3. The method for identifying fraud according to claim 2, wherein the step of obtaining the pre-trained depth autoencoder after all the autoencoders complete the autoencoder training operation further comprises:

and carrying out tuning operation on the depth self-encoder based on an error back propagation algorithm so as to minimize input and output errors of the depth self-encoder.

4. The method for identifying fraud according to claim 3, wherein the step of performing tuning operation on the depth self-encoder based on the error back-propagation algorithm to minimize the input and output errors of the depth self-encoder specifically comprises:

adding Gaussian noise into the input end of the self-encoder coding layer to enable input data to generate errors;

when the output end of the self-encoder coding layer outputs data, binarization operation is carried out on the output data so as to reduce the influence of the randomness of the input data on the output data.

5. The method of claim 2, wherein the training operation is performed by minimizing θ^*To obtain said minimum θ^*Expressed as:

wherein n represents the number of training data samples; θ ═ w, b } and θ' ═ w^TAnd b' respectively denote parameter matrices of an encoder and a decoder; theta^*，θ′^*Expressed as an optimized parameter matrix; x is the number of⁽ⁱ⁾Is an input from an encoder, z⁽ⁱ⁾＝f′θ′(fθ(X⁽ⁱ⁾) Is the output from the encoder; e (x, z) is a loss function, and E (x, z) is expressed as:

where N is the vector dimension and k is the dimension subscript.

6. The deep self-encoder based fraud identification method of claim 1, wherein after said step of receiving raw speech data collected by an audio collection device while conducting an interview, the method further comprises the steps of:

storing the raw speech data into a blockchain.

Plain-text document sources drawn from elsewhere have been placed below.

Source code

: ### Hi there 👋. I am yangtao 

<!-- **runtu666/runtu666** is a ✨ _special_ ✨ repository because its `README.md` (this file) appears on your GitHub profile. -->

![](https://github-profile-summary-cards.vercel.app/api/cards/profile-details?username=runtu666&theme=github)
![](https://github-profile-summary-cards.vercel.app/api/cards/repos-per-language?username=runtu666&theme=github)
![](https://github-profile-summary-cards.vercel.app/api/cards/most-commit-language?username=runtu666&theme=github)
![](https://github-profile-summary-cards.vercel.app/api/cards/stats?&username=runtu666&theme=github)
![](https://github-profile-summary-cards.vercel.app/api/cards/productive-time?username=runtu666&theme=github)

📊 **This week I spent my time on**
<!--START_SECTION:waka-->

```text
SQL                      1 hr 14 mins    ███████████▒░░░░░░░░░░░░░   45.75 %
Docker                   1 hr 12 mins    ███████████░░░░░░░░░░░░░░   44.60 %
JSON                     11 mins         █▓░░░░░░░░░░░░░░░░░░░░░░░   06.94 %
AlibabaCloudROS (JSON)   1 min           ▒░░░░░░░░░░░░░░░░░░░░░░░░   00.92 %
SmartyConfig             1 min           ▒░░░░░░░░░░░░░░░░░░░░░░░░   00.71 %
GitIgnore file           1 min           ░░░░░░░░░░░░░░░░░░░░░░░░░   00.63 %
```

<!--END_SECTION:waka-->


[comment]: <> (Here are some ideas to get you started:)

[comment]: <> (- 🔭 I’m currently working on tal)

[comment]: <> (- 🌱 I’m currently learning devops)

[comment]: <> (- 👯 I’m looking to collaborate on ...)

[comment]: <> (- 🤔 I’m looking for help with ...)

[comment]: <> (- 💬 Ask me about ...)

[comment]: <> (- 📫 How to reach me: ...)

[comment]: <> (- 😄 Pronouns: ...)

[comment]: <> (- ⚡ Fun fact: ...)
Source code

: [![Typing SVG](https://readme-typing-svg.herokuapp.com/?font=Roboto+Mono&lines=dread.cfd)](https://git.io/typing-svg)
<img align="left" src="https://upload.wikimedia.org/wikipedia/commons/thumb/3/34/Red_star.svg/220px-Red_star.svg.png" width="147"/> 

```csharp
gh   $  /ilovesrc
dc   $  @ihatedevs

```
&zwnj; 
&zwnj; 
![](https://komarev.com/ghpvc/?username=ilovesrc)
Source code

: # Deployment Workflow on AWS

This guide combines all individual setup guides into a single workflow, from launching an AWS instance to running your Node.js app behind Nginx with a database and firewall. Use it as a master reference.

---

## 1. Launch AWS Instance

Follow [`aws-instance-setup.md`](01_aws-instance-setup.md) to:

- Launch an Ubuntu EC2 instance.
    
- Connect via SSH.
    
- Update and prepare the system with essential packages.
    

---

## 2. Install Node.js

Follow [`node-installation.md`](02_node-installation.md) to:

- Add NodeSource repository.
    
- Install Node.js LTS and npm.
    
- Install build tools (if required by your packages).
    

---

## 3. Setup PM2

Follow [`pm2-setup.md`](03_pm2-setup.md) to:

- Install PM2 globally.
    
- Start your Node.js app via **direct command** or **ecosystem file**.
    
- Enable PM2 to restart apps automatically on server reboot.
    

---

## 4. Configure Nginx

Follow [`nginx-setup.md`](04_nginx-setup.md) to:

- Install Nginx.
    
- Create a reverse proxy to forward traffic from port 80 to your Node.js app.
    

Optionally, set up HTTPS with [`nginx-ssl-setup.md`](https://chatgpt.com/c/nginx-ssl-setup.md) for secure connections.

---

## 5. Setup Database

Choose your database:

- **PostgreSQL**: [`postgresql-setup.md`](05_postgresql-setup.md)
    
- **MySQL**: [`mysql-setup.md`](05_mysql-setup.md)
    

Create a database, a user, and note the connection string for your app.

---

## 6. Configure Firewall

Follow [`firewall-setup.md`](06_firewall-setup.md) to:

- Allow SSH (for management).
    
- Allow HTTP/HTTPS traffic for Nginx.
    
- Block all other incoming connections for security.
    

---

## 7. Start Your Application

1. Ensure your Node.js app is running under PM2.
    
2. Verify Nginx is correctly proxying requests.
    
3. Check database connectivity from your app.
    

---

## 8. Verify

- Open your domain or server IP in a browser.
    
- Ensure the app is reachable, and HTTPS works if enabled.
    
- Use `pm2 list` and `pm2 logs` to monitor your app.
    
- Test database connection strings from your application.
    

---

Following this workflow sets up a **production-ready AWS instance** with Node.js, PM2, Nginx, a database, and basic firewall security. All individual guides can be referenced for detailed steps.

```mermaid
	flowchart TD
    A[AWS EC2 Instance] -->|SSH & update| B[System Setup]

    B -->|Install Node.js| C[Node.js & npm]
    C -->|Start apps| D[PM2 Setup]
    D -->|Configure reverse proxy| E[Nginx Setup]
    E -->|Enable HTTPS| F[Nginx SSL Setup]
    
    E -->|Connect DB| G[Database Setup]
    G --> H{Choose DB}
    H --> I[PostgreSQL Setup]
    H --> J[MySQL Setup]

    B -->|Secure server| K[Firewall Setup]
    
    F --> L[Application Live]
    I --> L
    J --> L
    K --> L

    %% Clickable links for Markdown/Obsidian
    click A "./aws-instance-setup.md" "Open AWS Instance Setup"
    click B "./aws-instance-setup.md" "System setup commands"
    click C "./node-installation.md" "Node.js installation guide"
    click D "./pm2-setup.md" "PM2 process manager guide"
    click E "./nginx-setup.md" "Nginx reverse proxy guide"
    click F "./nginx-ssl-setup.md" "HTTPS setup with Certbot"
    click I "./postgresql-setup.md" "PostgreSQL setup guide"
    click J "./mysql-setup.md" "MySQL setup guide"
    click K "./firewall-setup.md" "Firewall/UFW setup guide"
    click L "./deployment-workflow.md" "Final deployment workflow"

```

7. An apparatus for identifying fraud based on a depth self-encoder, comprising:

8. The apparatus for deep self-encoder based fraud identification of claim 7, further comprising:

the training data acquisition module is used for reading a local database and acquiring training voice data in the local database;

the device comprises a construction module, a data processing module and a data processing module, wherein the construction module is used for constructing a default self-encoder which at least consists of one self-encoder;

the composition judgment module is used for judging whether the default self-encoder consists of one self-encoder or not;

a first result module, configured to, if the default self-encoder consists of one self-encoder, input the training speech data to the self-encoder for a self-encoder training operation, so as to obtain the depth self-encoder trained in advance;

a second result module, configured to, if the default self-encoder consists of one self-encoder, input the training speech data to a first self-encoder in the deep self-encoder to perform a self-encoder training operation, so as to obtain first training data;

the training operation module is used for inputting the first training data into a second self-encoder to carry out self-encoder training operation, and training the rest self-encoders one by one in sequence;

and the depth self-encoder confirming module is used for obtaining the depth self-encoder trained in advance after all the self-encoders finish the self-encoder training operation.

9. A computer device comprising a memory having computer readable instructions stored therein and a processor which when executed implements the steps of the method of deep self-encoder based fraud identification of claims 1 to 6.

10. A computer-readable storage medium, having computer-readable instructions stored thereon, which, when executed by a processor, implement the steps of the method for deep self-encoder based fraud identification according to any one of claims 1 to 6.